→ **Records provided**:
Content starts

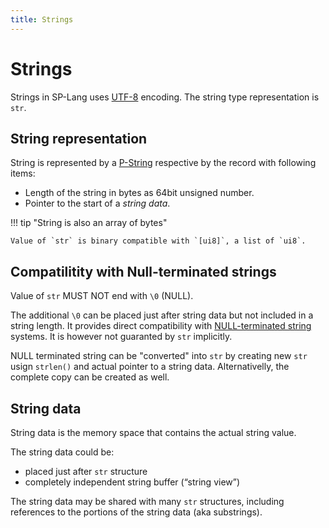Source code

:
 ```yaml
---
title: Strings
---
```


# Strings

Strings in SP-Lang uses [UTF-8](https://en.wikipedia.org/wiki/UTF-8) encoding.
The string type representation is `str`.


## String representation

String is represented by a [P-String](https://en.wikipedia.org/wiki/String_%28computer_science%29#Length-prefixed) respective by the record with following items:

 * Length of the string in bytes as 64bit unsigned number.
 * Pointer to the start of a _string data_.


!!! tip "String is also an array of bytes"

    Value of `str` is binary compatible with `[ui8]`, a list of `ui8`.


## Compatilitity with Null-terminated strings

Value of `str` MUST NOT end with `\0` (NULL).

The additional `\0` can be placed just after string data but not included in a string length.
It provides direct compatibility with [NULL-terminated string](https://en.wikipedia.org/wiki/Null-terminated_string) systems.
It is however not guaranted by `str` implicitly.

NULL terminated string can be "converted" into `str` by creating new `str` usign `strlen()` and actual pointer to a string data.
Alternativelly, the complete copy can be created as well.

## String data

String data is the memory space that contains the actual string value.

The string data could be:

* placed just after `str` structure
* completely independent string buffer (“string view”)

The string data may be shared with many `str` structures, including references to the portions of the string data (aka substrings).
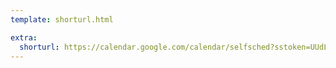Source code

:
 ```yaml
---
template: shorturl.html

extra:
  shorturl: https://calendar.google.com/calendar/selfsched?sstoken=UUdLaWRTMXJQVWtkfGRlZmF1bHR8N2E0YzZkMGY4N2I4ZTdkOGRhZGZkNTk4NTVmMmNjNDk
---
```

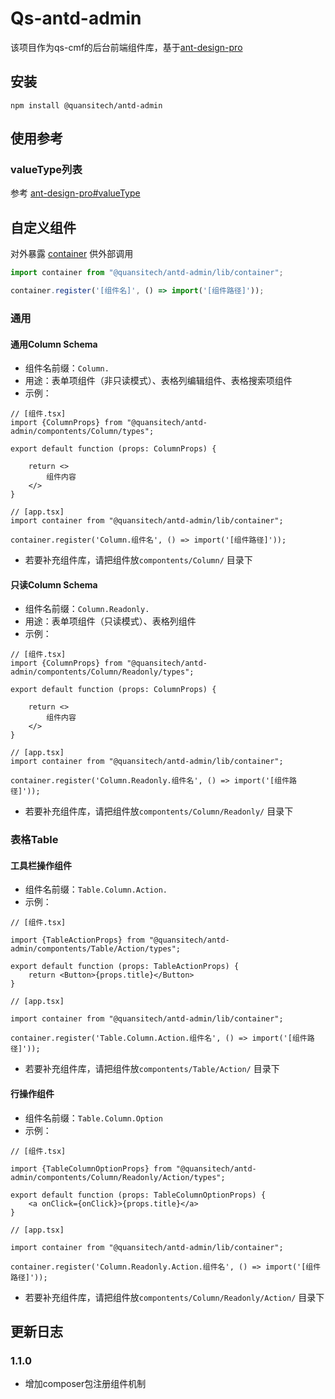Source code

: # Qs-antd-admin

该项目作为qs-cmf的后台前端组件库，基于[ant-design-pro](https://procomponents.ant.design/components)

## 安装

```shell
npm install @quansitech/antd-admin
```

## 使用参考

### valueType列表

参考 [ant-design-pro#valueType](https://procomponents.ant.design/components/schema#valuetype-%E5%88%97%E8%A1%A8)

## 自定义组件

对外暴露 [container](./lib/container.ts) 供外部调用

```ts
import container from "@quansitech/antd-admin/lib/container";

container.register('[组件名]', () => import('[组件路径]'));
```

### 通用

#### 通用Column Schema

- 组件名前缀：``` Column. ```
- 用途：表单项组件（非只读模式）、表格列编辑组件、表格搜索项组件
- 示例：

```tsx
// [组件.tsx]
import {ColumnProps} from "@quansitech/antd-admin/compontents/Column/types";

export default function (props: ColumnProps) {

    return <>
        组件内容
    </>
}

// [app.tsx]
import container from "@quansitech/antd-admin/lib/container";

container.register('Column.组件名', () => import('[组件路径]'));
```

- 若要补充组件库，请把组件放``` compontents/Column/ ``` 目录下

#### 只读Column Schema

- 组件名前缀：``` Column.Readonly. ```
- 用途：表单项组件（只读模式）、表格列组件
- 示例：

```tsx
// [组件.tsx]
import {ColumnProps} from "@quansitech/antd-admin/compontents/Column/Readonly/types";

export default function (props: ColumnProps) {

    return <>
        组件内容
    </>
}

// [app.tsx]
import container from "@quansitech/antd-admin/lib/container";

container.register('Column.Readonly.组件名', () => import('[组件路径]'));
```

- 若要补充组件库，请把组件放``` compontents/Column/Readonly/ ``` 目录下

### 表格Table

#### 工具栏操作组件

- 组件名前缀：``` Table.Column.Action. ```
- 示例：

```tsx
// [组件.tsx]

import {TableActionProps} from "@quansitech/antd-admin/compontents/Table/Action/types";

export default function (props: TableActionProps) {
    return <Button>{props.title}</Button>
}

// [app.tsx]

import container from "@quansitech/antd-admin/lib/container";

container.register('Table.Column.Action.组件名', () => import('[组件路径]'));

```

- 若要补充组件库，请把组件放``` compontents/Table/Action/ ``` 目录下

#### 行操作组件

- 组件名前缀：``` Table.Column.Option ```
- 示例：

```tsx
// [组件.tsx]

import {TableColumnOptionProps} from "@quansitech/antd-admin/compontents/Column/Readonly/Action/types";

export default function (props: TableColumnOptionProps) {
    <a onClick={onClick}>{props.title}</a>
}

// [app.tsx]

import container from "@quansitech/antd-admin/lib/container";

container.register('Column.Readonly.Action.组件名', () => import('[组件路径]'));

```

- 若要补充组件库，请把组件放``` compontents/Column/Readonly/Action/ ``` 目录下

## 更新日志

### 1.1.0

* 增加composer包注册组件机制


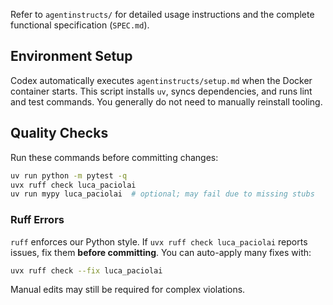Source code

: Refer to `agentinstructs/` for detailed usage instructions and the complete functional specification (`SPEC.md`).

## Environment Setup
Codex automatically executes `agentinstructs/setup.md` when the Docker container starts. This script installs `uv`, syncs dependencies, and runs lint and test commands. You generally do not need to manually reinstall tooling.

## Quality Checks
Run these commands before committing changes:

```bash
uv run python -m pytest -q
uvx ruff check luca_paciolai
uv run mypy luca_paciolai  # optional; may fail due to missing stubs
```

### Ruff Errors
`ruff` enforces our Python style. If `uvx ruff check luca_paciolai` reports
issues, fix them **before committing**. You can auto-apply many fixes with:

```bash
uvx ruff check --fix luca_paciolai
```
Manual edits may still be required for complex violations.
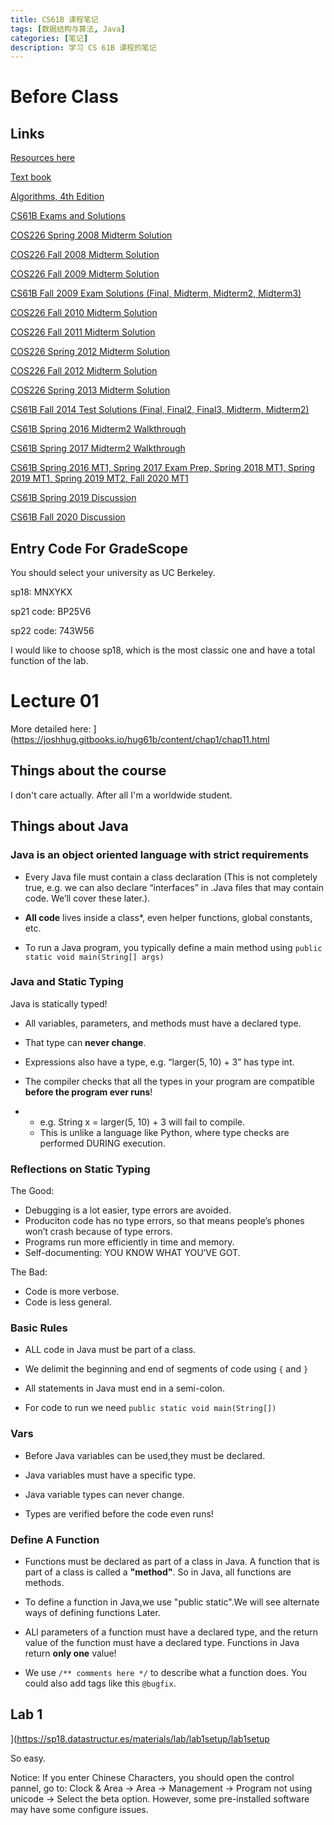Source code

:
 ```yaml
---
title: CS61B 课程笔记
tags: [数据结构与算法, Java]
categories: [笔记]
description: 学习 CS 61B 课程的笔记
---
```


# Before Class

## Links

[Resources here](https://sp18.datastructur.es/)

[Text book](http://gitbook.com/book/joshhug/hug61b)

[Algorithms, 4th Edition](https://algs4.cs.princeton.edu/home/)

[CS61B Exams and Solutions](https://tbp.berkeley.edu/courses/cs/61B/)

[COS226 Spring 2008 Midterm Solution](https://www.cs.princeton.edu/courses/archive/spring15/cos226/exams/mid-s08-sol.pdf)

[COS226 Fall 2008 Midterm Solution](https://www.cs.princeton.edu/courses/archive/spring15/cos226/exams/mid-f08-sol.pdf)

[COS226 Fall 2009 Midterm Solution](https://www.cs.princeton.edu/courses/archive/spring15/cos226/exams/mid-f09-sol.pdf)

[CS61B Fall 2009 Exam Solutions (Final, Midterm, Midterm2, Midterm3)](https://inst.eecs.berkeley.edu//~cs61b/fa13/samples/)

[COS226 Fall 2010 Midterm Solution](https://www.cs.princeton.edu/courses/archive/spring15/cos226/exams/mid-f10.pdf)

[COS226 Fall 2011 Midterm Solution](https://www.cs.princeton.edu/courses/archive/spring15/cos226/exams/mid-f11-sol.pdf)

[COS226 Spring 2012 Midterm Solution](https://www.cs.princeton.edu/courses/archive/spring15/cos226/exams/mid-s12-sol.pdf)

[COS226 Fall 2012 Midterm Solution](https://www.cs.princeton.edu/courses/archive/spring15/cos226/exams/mid-f12-sol.pdf)

[COS226 Spring 2013 Midterm Solution](https://www.cs.princeton.edu/courses/archive/fall13/cos226/exams/mid-s13-sol.pdf)

[CS61B Fall 2014 Test Solutions (Final, Final2, Final3, Midterm, Midterm2)](https://inst.eecs.berkeley.edu/~cs61b/fa14/test-solutions/)

[CS61B Spring 2016 Midterm2 Walkthrough](https://www.youtube.com/watch?v=rciRgoiJVGY)

[CS61B Spring 2017 Midterm2 Walkthrough](https://www.youtube.com/channel/UCqiudaLea8HNE23GBC34R5Q/videos)

[CS61B Spring 2016 MT1, Spring 2017 Exam Prep, Spring 2018 MT1, Spring 2019 MT1, Spring 2019 MT2, Fall 2020 MT1](https://www.youtube.com/channel/UCNBSbBTFx8nFahcQyZOYOgQ/videos)

[CS61B Spring 2019 Discussion](https://www.youtube.com/channel/UCdh0Rpk6C1w1ypiEjjKh_Uw/videos)

[CS61B Fall 2020 Discussion](https://www.youtube.com/channel/UCtic6FhXmfR0PSntIXjhwaw/videos)


## Entry Code For GradeScope

You should select your university as UC Berkeley.

sp18: MNXYKX

sp21 code: BP25V6

sp22 code: 743W56

I would like to choose sp18, which is the most classic one and have a total function of the lab.

# Lecture 01

More detailed here: ](https://joshhug.gitbooks.io/hug61b/content/chap1/chap11.html

## Things about the course

I don't care actually. After all I'm a worldwide student.

## Things about Java

### Java is an object oriented language with strict requirements
- Every Java file must contain a class declaration (This is not completely true, e.g. we can also declare “interfaces” in .Java files that may contain code. We’ll cover these later.).

- **All code** lives inside a class*, even helper functions, global constants, etc.

- To run a Java program, you typically define a main method using `public static void main(String[] args)`

### Java and Static Typing
Java is statically typed!

- All variables, parameters, and methods must have a declared type.

- That type can **never change**.

- Expressions also have a type, e.g. “larger(5, 10) + 3” has type int.

- The compiler checks that all the types in your program are compatible **before the program ever runs**!

- - e.g. String x = larger(5, 10) + 3 will fail to compile.
  - This is unlike a language like Python, where type checks are performed DURING execution.

### Reflections on Static Typing

The Good:

- Debugging is a lot easier, type errors are avoided.
- Produciton code has no type errors, so that means people’s phones won’t crash because of type errors.
- Programs run more efficiently in time and memory.
- Self-documenting: YOU KNOW WHAT YOU’VE GOT.


The Bad:

- Code is more verbose.
- Code is less general.

### Basic Rules
- ALL code in Java must be part of a class.

- We delimit the beginning and end of segments of code
using `{` and `}`

- All statements in Java must end in a semi-colon.

- For code to run we need `public static void main(String[])`

### Vars 

- Before Java variables can be used,they must be declared.

- Java variables must have a specific type.

- Java variable types can never change.

- Types are verified before the code even runs!

### Define A Function

- Functions must be declared as part of a class in Java. A function that is part of a class is called a **"method"**. So in Java, all functions are methods.

- To define a function in Java,we use "public static".We will see alternate ways of defining functions Later.

- ALl parameters of a function must have a declared type, and the return value of the function must have a declared type. Functions in Java return **only one** value!

- We use `/** comments here */` to describe what a function does. You could also add tags like this  `@bugfix`. 

## Lab 1

](https://sp18.datastructur.es/materials/lab/lab1setup/lab1setup

So easy.

Notice: If you enter Chinese Characters, you should open the control pannel, go to: Clock & Area -> Area -> Management -> Program not using unicode -> Select the beta option.
However, some pre-installed software may have some configure issues.
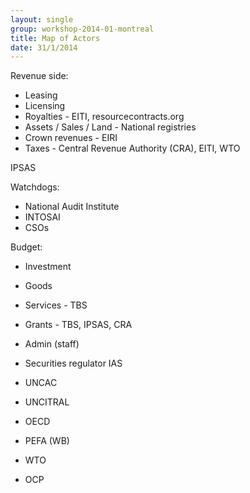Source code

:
 ```yaml
---
layout: single
group: workshop-2014-01-montreal
title: Map of Actors
date: 31/1/2014
---
```

Revenue side:
* Leasing
* Licensing
* Royalties  - EITI, resourcecontracts.org
* Assets / Sales / Land - National registries
* Crown revenues - EIRI
* Taxes - Central Revenue Authority (CRA), EITI, WTO

IPSAS

Watchdogs:
* National Audit Institute
* INTOSAI
* CSOs

Budget:
* Investment
* Goods
* Services - TBS
* Grants - TBS, IPSAS, CRA
* Admin (staff)

* Securities regulator IAS
* UNCAC
* UNCITRAL
* OECD
* PEFA (WB)
* WTO
* OCP
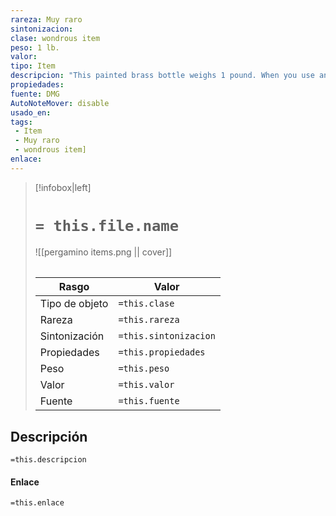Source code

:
 ```yaml
---
rareza: Muy raro
sintonizacion: 
clase: wondrous item
peso: 1 lb.
valor: 
tipo: Item
descripcion: "This painted brass bottle weighs 1 pound. When you use an action to remove the stopper, a cloud of thick smoke flows out of the bottle. At the end of your turn, the smoke disappears with a flash of harmless fire, and an efreeti appears in an unoccupied space within 30 feet of you.The first time the bottle is opened, the DM rolls to determine what happens.d100Effect01-10The efreeti attacks you. After fighting for 5 rounds, the efreeti disappears, and the bottle loses its magic.11-90The efreeti serves you for 1 hour, doing as you command. Then the efreeti returns to the bottle, and a new stopper contains it. The stopper can&#x27;t be removed for 24 hours. The next two times the bottle is opened, the same effect occurs. If the bottle is opened a fourth time, the efreeti escapes and disappears, and the bottle loses its magic.91-00The efreeti can cast the wish spell three times for you. It disappears when it grants the final wish or after 1 hour, and the bottle loses its magic."
propiedades: 
fuente: DMG
AutoNoteMover: disable
usado_en:  
tags: 
 - Item
 - Muy raro
 - wondrous item]
enlace: 
---
```


> [!infobox|left]
>  # `= this.file.name`
> ![[pergamino items.png || cover]]
> ######   
> |Rasgo | Valor |
> | --- | --- |
> | Tipo de objeto| `=this.clase`|
>  | Rareza| `=this.rareza`|
> | Sintonización | `=this.sintonizacion` |
> | Propiedades | `=this.propiedades` |
>  | Peso | `=this.peso` |
> | Valor | `=this.valor` |
> | Fuente | `=this.fuente` |


## Descripción
`=this.descripcion`

#### Enlace
`=this.enlace`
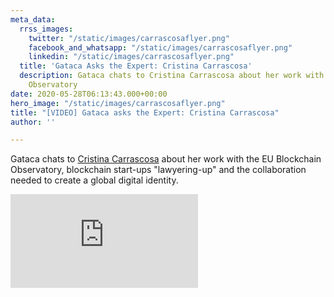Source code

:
 ```yaml
---
meta_data:
  rrss_images:
    twitter: "/static/images/carrascosaflyer.png"
    facebook_and_whatsapp: "/static/images/carrascosaflyer.png"
    linkedin: "/static/images/carrascosaflyer.png"
  title: 'Gataca Asks the Expert: Cristina Carrascosa'
  description: Gataca chats to Cristina Carrascosa about her work with the EU Blockchain
    Observatory
date: 2020-05-28T06:13:43.000+00:00
hero_image: "/static/images/carrascosaflyer.png"
title: "[VIDEO] Gataca asks the Expert: Cristina Carrascosa"
author: ''

---
```

Gataca chats to [Cristina Carrascosa](https://www.linkedin.com/in/cristina-carrascosa-cobos-llm-a3632863/) about her work with the EU Blockchain Observatory, blockchain start-ups "lawyering-up" and the collaboration needed to create a global digital identity.

<div class='embed-container'>
<iframe src='https://player.vimeo.com/video/420195442?texttrack=en' frameborder='0' webkitAllowFullScreen mozallowfullscreen allowFullScreen></iframe>
</div>
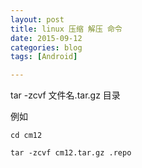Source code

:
 ```yaml
---
layout: post
title: linux 压缩 解压 命令
date: 2015-09-12
categories: blog
tags: [Android]

---
```


tar -zcvf 文件名.tar.gz   目录
 
例如

 ```
cd cm12

tar -zcvf cm12.tar.gz .repo
```
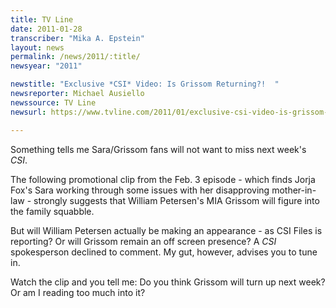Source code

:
 ```yaml
---
title: TV Line
date: 2011-01-28
transcriber: "Mika A. Epstein"
layout: news
permalink: /news/2011/:title/
newsyear: "2011"

newstitle: "Exclusive *CSI* Video: Is Grissom Returning?!  "
newsreporter: Michael Ausiello
newssource: TV Line
newsurl: https://www.tvline.com/2011/01/exclusive-csi-video-is-grissom-returning/

---
```


Something tells me Sara/Grissom fans will not want to miss next week's *CSI*.

The following promotional clip from the Feb. 3 episode - which finds Jorja Fox's Sara working through some issues with her disapproving mother-in-law - strongly suggests that William Petersen's MIA Grissom will figure into the family squabble.

But will William Petersen actually be making an appearance - as CSI Files is reporting? Or will Grissom remain an off screen presence? A *CSI* spokesperson declined to comment. My gut, however, advises you to tune in.

Watch the clip and you tell me: Do you think Grissom will turn up next week? Or am I reading too much into it?
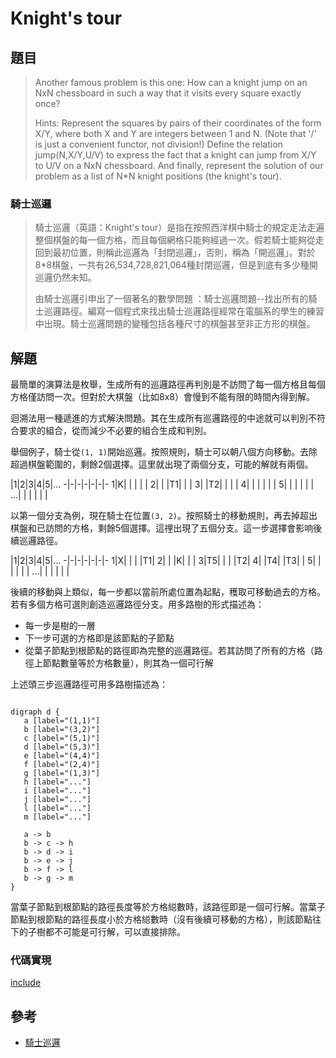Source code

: # Knight's tour

## 題目

>Another famous problem is this one: How can a knight jump on an NxN chessboard in such a way that it visits every square exactly once?
>
>Hints: Represent the squares by pairs of their coordinates of the form X/Y, where both X and Y are integers between 1 and N. (Note that '/' is just a convenient functor, not division!) Define the relation jump(N,X/Y,U/V) to express the fact that a knight can jump from X/Y to U/V on a NxN chessboard. And finally, represent the solution of our problem as a list of N*N knight positions (the knight's tour). 

### 騎士巡邏

>騎士巡邏（英語：Knight's tour）是指在按照西洋棋中騎士的規定走法走遍整個棋盤的每一個方格，而且每個網格只能夠經過一次。假若騎士能夠從走回到最初位置，則稱此巡邏為「封閉巡邏」，否則，稱為「開巡邏」。對於8*8棋盤，一共有26,534,728,821,064種封閉巡邏，但是到底有多少種開巡邏仍然未知。
>
>由騎士巡邏引申出了一個著名的數學問題 ：騎士巡邏問題--找出所有的騎士巡邏路徑。編寫一個程式來找出騎士巡邏路徑經常在電腦系的學生的練習中出現。騎士巡邏問題的變種包括各種尺寸的棋盤甚至非正方形的棋盤。

## 解題

最簡單的演算法是枚舉，生成所有的巡邏路徑再判別是不訪問了每一個方格且每個方格僅訪問一次。但對於大棋盤（比如8x8）會慢到不能有限的時間內得到解。

迴溯法用一種遞進的方式解決問題。其在生成所有巡邏路徑的中途就可以判別不符合要求的組合，從而減少不必要的組合生成和判別。

舉個例子，騎士從`(1, 1)`開始巡邏。按照規則，騎士可以朝八個方向移動。去除超過棋盤範圍的，剩餘2個選擇。這里就出現了兩個分支，可能的解就有兩個。

  |1|2|3|4|5|...
 -|-|-|-|-|-|-
 1|K| | | | | 
 2| | |T1| | |
 3| |T2| | | |
 4| | | | | |
 5| | | | | |
 ...| | | | | | 

以第一個分支為例，現在騎士在位置`(3, 2)`。按照騎士的移動規則，再去掉超出棋盤和已訪問的方格，剩餘5個選擇。這𥚃出現了五個分支。這一步選擇會影响後續巡邏路徑。

  |1|2|3|4|5|...
 -|-|-|-|-|-|-
 1|X| | | |T1| 
 2| | |K| | | 
 3|T5| | | |T2| 
 4| |T4| |T3| | 
 5| | | | | | 
 ...| | | | | |

 後續的移動與上類似，每一步都以當前所處位置為起點，穫取可移動過去的方格。若有多個方格可選則創造巡邏路徑分支。用多路樹的形式描述為：
 
 * 每一步是樹的一層
 * 下一步可選的方格即是該節點的子節點
 * 從葉子節點到根節點的路徑即為完整的巡邏路徑。若其訪問了所有的方格（路徑上節點數量等於方格數量），則其為一個可行解

上述頭三步巡邏路徑可用多路樹描述為：

 ```plantuml

digraph d {
    a [label="(1,1)"]
    b [label="(3,2)"]
    c [label="(5,1)"]
    d [label="(5,3)"]
    e [label="(4,4)"]
    f [label="(2,4)"]
    g [label="(1,3)"]
    h [label="..."]
    i [label="..."]
    j [label="..."]
    l [label="..."]
    m [label="..."]

    a -> b
    b -> c -> h
    b -> d -> i
    b -> e -> j
    b -> f -> l
    b -> g -> m
}
```

當葉子節點到根節點的路徑長度等於方格縂數時，該路徑即是一個可行解。當葉子節點到根節點的路徑長度小於方格縂數時（沒有後續可移動的方格），則該節點往下的子樹都不可能是可行解，可以直接排除。

### 代碼實現

[include](../../../python99/misc/p702.py)

## 參考

* [騎士巡邏](https://zh.wikipedia.org/wiki/騎士巡邏)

Content ends

→ **About this exercise**:
Please filter the data down to the lines containing the word "National".

→ **Completed task**:
* Assets / Sales / Land - National registries
* National Audit Institute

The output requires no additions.